Re: Quasi-(un)deletion question
From: Martin Dickopp (martin-deb_at_zero-based.org)
To: firstname.lastname@example.org Date: Mon, 16 Feb 2004 00:25:08 +0100
Tim Otten <email@example.com> writes:
>> /proc/PID/fd seems to work just fine; see transcript below.
> OMG. That does work.
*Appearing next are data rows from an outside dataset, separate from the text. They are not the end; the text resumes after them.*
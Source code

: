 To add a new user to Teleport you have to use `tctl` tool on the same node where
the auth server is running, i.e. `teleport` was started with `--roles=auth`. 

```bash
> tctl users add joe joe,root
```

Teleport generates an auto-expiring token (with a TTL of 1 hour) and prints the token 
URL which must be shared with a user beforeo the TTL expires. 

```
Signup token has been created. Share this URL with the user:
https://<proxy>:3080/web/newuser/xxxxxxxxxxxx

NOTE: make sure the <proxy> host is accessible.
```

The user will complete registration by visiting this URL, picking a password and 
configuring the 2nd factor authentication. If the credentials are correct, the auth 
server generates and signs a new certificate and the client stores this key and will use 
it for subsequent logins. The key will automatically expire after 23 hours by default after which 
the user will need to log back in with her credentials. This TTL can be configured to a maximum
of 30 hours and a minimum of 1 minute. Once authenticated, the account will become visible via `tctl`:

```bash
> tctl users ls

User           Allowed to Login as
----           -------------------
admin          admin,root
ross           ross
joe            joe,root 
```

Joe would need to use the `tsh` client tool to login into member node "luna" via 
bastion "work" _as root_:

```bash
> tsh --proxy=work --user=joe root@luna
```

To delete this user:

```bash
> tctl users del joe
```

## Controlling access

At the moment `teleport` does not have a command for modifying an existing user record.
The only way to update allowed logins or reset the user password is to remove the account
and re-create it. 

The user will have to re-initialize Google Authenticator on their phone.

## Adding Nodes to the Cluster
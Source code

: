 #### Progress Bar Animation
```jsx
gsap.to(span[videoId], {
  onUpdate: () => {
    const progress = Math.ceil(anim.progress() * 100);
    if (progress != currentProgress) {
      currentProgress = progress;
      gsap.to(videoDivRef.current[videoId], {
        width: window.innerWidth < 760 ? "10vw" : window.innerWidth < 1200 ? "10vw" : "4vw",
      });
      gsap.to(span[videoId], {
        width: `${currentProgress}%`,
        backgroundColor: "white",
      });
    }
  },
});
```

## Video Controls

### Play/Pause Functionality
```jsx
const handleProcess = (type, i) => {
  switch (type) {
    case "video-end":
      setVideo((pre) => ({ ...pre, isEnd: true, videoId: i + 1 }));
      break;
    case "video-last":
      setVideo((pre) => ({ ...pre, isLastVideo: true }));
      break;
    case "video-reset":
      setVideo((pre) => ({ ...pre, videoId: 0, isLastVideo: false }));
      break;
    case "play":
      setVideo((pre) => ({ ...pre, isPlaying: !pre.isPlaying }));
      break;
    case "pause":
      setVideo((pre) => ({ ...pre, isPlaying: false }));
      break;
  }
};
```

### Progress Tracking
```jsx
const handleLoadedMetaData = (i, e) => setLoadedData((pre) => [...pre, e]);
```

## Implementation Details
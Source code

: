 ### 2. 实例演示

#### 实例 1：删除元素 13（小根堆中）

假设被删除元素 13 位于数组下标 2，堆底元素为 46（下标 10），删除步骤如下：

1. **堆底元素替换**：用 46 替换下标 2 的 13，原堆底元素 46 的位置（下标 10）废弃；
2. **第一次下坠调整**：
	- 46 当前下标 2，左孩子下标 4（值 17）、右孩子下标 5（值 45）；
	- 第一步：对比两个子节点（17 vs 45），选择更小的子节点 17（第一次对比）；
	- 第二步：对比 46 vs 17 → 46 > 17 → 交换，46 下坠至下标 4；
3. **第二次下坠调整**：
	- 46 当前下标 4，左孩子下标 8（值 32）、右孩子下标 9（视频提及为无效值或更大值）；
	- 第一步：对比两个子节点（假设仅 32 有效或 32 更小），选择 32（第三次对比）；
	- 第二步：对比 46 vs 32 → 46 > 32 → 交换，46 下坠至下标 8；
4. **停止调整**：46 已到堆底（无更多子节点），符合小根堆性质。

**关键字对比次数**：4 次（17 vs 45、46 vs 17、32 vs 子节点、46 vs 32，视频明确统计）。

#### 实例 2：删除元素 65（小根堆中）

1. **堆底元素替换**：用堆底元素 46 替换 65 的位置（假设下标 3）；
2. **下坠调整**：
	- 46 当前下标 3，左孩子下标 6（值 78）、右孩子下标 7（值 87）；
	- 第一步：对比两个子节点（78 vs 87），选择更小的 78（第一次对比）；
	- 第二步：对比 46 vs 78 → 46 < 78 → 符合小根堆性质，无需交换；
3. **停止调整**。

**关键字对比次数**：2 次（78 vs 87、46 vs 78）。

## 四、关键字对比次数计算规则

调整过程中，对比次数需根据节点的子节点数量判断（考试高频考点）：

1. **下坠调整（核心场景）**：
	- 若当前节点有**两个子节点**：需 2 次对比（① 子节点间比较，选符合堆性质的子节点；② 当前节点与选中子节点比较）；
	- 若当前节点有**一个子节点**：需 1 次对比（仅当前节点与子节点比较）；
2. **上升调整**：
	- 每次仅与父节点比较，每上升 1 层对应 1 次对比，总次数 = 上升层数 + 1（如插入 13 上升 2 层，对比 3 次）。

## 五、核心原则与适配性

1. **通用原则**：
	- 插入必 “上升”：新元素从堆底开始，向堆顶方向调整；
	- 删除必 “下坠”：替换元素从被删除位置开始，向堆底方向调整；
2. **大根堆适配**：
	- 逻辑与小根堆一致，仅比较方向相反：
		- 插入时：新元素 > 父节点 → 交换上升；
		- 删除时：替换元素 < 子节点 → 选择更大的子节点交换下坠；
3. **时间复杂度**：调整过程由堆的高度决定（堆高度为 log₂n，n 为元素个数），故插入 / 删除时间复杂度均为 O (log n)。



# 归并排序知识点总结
I didn't try it because the file looks like a symlink
> in 'ls' -- a similar process with symlinks on a normal filesystem will
> produce different results:
Yes, /proc is quite different from other filesystems in many ways. :)
> tim@truffula:/tmp$ echo This is a test > t.txt
> tim@truffula:/tmp$ tail -f t.txt > /dev/null &
>  15538
> tim@truffula:/tmp$ ln -s t.txt t.txt-symlink
> tim@truffula:/tmp$ rm t.txt
> tim@truffula:/tmp$ cat t.txt-symlink
> cat: t.txt-symlink: No such file or directory
> So the proc filesystem somehow provides hardlink semantics with a
> symlink facade?
The behavior is similar to hardlinks, but it's not really a hardlink,
since hardlinks cannot work between different filesystems. A hardlink in
the strict sense means that two or more directory entries refer to the
same inode. That's not what's happening here.
When the kernel is asked what type of file it is (as 'ls' does), it
claims that it is a symlink. But when the kernel is asked for the
content of the file (as 'cat' does), it returns the content of the
open file on another filesystem. These two system-calls are really
independent of each other, so the kernel can do that.